Belçika – Tarih
Belçika’nın tarihi, 1830’da bu adı taşıyan modern devletin kurulmasından önceye uzanır ve komşuları olan Hollanda, Almanya, Fransa ve Lüksemburg ile iç içedir. Tarihinin büyük bir bölümünde, şimdiki Belçika, ya Karolenj İmparatorluğu gibi daha geniş bir bölgenin parçasıydı ya da aralarında öne çıkan Brabant Dükalığı, Flanders İlçesi, the Prince -Liège Piskoposluğu ve Lüksemburg Kontluğu gibi daha küçük devletlere bölünmüştü. Stratejik konumu ve farklı kültürler arasında bir temas ülkesi olarak tarihi nedeniyle Belçika, “Avrupa’nın kavşağı” olarak adlandırılmıştır; topraklarında savaşan birçok ordu için, aynı zamanda “Avrupa’nın savaş alanı”[1] veya “Avrupa’nın kokpiti” olarak da adlandırılmıştır.[2] Latince kökenli Fransızca ve Cermen Felemenkçesi arasında bir dil sınırı içeren ve bununla bölünmüş bir Avrupa ulusu olarak da dikkat çekicidir.
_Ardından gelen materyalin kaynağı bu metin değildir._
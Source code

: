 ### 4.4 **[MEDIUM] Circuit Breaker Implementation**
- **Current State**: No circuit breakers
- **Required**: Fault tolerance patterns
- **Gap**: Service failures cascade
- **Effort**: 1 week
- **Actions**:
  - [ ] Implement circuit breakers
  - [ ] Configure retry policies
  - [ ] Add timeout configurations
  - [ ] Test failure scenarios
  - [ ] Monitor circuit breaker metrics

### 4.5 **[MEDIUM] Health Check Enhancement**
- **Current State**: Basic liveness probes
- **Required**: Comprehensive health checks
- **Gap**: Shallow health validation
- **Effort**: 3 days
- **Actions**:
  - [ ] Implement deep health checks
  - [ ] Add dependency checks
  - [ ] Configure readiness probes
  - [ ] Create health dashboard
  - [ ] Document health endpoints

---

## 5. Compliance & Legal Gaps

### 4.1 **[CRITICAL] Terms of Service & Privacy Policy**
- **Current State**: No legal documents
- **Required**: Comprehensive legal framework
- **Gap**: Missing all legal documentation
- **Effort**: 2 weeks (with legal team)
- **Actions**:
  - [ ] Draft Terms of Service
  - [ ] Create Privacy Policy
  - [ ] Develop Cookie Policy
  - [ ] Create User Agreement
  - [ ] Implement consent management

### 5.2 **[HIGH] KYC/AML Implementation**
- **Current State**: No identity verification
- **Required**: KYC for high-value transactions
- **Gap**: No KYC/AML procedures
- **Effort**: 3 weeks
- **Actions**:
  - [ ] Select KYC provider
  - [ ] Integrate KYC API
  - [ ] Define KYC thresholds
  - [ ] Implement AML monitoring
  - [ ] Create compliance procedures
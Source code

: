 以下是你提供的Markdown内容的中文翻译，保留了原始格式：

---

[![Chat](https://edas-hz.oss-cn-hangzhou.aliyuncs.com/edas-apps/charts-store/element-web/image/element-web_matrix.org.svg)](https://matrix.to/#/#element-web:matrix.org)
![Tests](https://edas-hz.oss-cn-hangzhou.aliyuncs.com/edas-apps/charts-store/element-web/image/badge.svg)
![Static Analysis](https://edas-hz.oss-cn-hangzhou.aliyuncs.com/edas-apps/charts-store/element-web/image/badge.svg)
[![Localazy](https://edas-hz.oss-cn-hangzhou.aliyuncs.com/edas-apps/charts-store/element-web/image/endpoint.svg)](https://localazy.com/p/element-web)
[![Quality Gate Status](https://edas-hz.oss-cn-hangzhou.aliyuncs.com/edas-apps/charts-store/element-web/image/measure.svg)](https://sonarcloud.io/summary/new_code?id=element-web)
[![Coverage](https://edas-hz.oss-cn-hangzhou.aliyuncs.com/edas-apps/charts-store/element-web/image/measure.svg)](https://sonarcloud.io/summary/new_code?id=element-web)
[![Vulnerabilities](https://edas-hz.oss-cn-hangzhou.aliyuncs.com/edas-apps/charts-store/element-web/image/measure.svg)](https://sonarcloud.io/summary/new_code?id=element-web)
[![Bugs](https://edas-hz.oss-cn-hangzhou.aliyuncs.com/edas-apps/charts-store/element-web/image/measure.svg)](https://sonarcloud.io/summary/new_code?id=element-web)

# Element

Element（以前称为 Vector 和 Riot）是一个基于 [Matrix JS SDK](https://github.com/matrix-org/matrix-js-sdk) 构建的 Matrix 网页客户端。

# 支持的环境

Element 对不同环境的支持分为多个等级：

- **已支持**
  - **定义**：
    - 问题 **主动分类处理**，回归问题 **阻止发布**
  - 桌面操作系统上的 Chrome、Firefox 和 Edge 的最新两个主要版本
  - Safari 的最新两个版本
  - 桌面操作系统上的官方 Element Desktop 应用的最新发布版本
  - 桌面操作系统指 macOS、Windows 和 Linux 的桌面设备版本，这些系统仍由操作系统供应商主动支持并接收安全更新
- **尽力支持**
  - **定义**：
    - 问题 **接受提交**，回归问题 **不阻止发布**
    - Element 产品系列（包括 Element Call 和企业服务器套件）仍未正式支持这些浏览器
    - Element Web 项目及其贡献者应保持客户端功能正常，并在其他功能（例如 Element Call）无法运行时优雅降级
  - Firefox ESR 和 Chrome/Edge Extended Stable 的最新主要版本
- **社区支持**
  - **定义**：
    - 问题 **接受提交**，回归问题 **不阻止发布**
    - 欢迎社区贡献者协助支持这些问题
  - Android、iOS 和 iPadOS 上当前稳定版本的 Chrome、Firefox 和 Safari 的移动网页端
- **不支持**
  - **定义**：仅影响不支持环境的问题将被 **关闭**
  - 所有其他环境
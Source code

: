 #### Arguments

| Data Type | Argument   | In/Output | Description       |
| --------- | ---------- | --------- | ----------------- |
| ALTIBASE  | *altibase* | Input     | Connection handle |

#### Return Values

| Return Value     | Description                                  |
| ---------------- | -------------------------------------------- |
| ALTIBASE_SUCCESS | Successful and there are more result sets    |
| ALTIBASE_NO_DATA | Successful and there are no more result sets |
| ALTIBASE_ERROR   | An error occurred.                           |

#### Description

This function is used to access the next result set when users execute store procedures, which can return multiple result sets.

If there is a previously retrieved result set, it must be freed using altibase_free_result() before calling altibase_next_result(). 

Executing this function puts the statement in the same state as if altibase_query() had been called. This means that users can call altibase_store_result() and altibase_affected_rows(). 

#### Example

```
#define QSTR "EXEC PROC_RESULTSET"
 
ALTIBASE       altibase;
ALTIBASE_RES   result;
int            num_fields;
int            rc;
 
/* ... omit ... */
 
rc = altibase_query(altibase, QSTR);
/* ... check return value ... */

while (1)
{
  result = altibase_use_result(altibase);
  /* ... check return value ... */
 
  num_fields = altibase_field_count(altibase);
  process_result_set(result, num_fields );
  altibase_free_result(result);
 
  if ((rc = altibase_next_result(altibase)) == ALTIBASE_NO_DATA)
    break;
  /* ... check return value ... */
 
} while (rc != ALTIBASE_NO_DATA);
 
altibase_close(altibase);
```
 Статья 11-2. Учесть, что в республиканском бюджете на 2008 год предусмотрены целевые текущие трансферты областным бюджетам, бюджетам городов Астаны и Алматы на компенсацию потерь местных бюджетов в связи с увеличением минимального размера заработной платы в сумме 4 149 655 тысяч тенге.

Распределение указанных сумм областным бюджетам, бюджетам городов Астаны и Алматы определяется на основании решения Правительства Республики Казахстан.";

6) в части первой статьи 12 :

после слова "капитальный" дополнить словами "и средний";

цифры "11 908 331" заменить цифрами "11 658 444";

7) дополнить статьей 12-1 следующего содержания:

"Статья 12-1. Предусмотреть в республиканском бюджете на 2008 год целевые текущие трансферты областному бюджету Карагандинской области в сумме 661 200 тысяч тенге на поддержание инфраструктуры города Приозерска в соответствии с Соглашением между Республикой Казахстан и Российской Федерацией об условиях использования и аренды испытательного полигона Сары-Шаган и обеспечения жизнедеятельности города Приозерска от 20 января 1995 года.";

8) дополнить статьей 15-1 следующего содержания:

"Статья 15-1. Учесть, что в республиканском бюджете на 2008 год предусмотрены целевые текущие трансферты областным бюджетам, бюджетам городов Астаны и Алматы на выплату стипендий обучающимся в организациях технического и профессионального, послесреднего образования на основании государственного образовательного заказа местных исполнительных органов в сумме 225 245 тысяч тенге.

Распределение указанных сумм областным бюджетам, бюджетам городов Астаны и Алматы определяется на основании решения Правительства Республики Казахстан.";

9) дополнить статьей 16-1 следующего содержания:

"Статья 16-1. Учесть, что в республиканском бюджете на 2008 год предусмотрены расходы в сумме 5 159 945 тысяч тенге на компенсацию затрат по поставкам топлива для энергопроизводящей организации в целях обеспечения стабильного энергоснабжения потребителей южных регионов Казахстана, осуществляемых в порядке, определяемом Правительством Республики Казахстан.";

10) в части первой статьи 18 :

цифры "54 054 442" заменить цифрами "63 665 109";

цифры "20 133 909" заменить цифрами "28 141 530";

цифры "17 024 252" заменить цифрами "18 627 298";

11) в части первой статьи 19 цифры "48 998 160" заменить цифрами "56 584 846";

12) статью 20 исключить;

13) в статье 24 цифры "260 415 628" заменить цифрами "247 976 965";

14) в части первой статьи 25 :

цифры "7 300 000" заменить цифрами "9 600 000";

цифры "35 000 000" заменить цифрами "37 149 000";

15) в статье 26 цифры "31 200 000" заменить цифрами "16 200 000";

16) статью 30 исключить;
Belçika’nın modern şekli, en azından ortaçağ Burgonya Hollanda’sının güney çekirdeğine kadar izlenebilir. Bu topraklar, ortaçağ Fransa ve Almanya’yı bölen Scheldt’in eski sınırında yer aldı, ancak Valois-Burgundy Evi altında bir araya getirildi ve varisleri Kutsal Roma İmparatoru Charles V tarafından Pragmatik Yaptırım’da tek bir özerk bölgede birleştirildi. 1549. Seksen Yıl Savaşları (1568-1648) daha sonra kuzey Hollanda Cumhuriyeti ile Belçika ve Lüksemburg’un geliştiği Güney Hollanda arasında bölünmeye yol açtı. Bu güney bölgesi, ilk başta “İspanyol Hollandası” olarak Burgonya hanedanının Habsburg torunları tarafından yönetilmeye devam etti. Fransa’dan Louis XIV altında yapılan istilalar, şu anda Nord-Pas-de-Calais’in Fransa’ya kaybedilmesine yol açarken, geri kalanı nihayet “Avusturya Hollandası” oldu. Fransız Devrim savaşları, Belçika’nın 1795’te Fransa’nın bir parçası olmasına yol açtı ve Katolik kilisesine ait olan bölgelerin yarı bağımsızlığının sonunu getirdi. 1814’te Fransızların yenilgisinden sonra, 1830-1839 Belçika Devrimi sırasında bir kez daha bölünen ve üç modern ulus, Belçika, Hollanda ve Lüksemburg’u veren yeni bir Hollanda Birleşik Krallığı kuruldu.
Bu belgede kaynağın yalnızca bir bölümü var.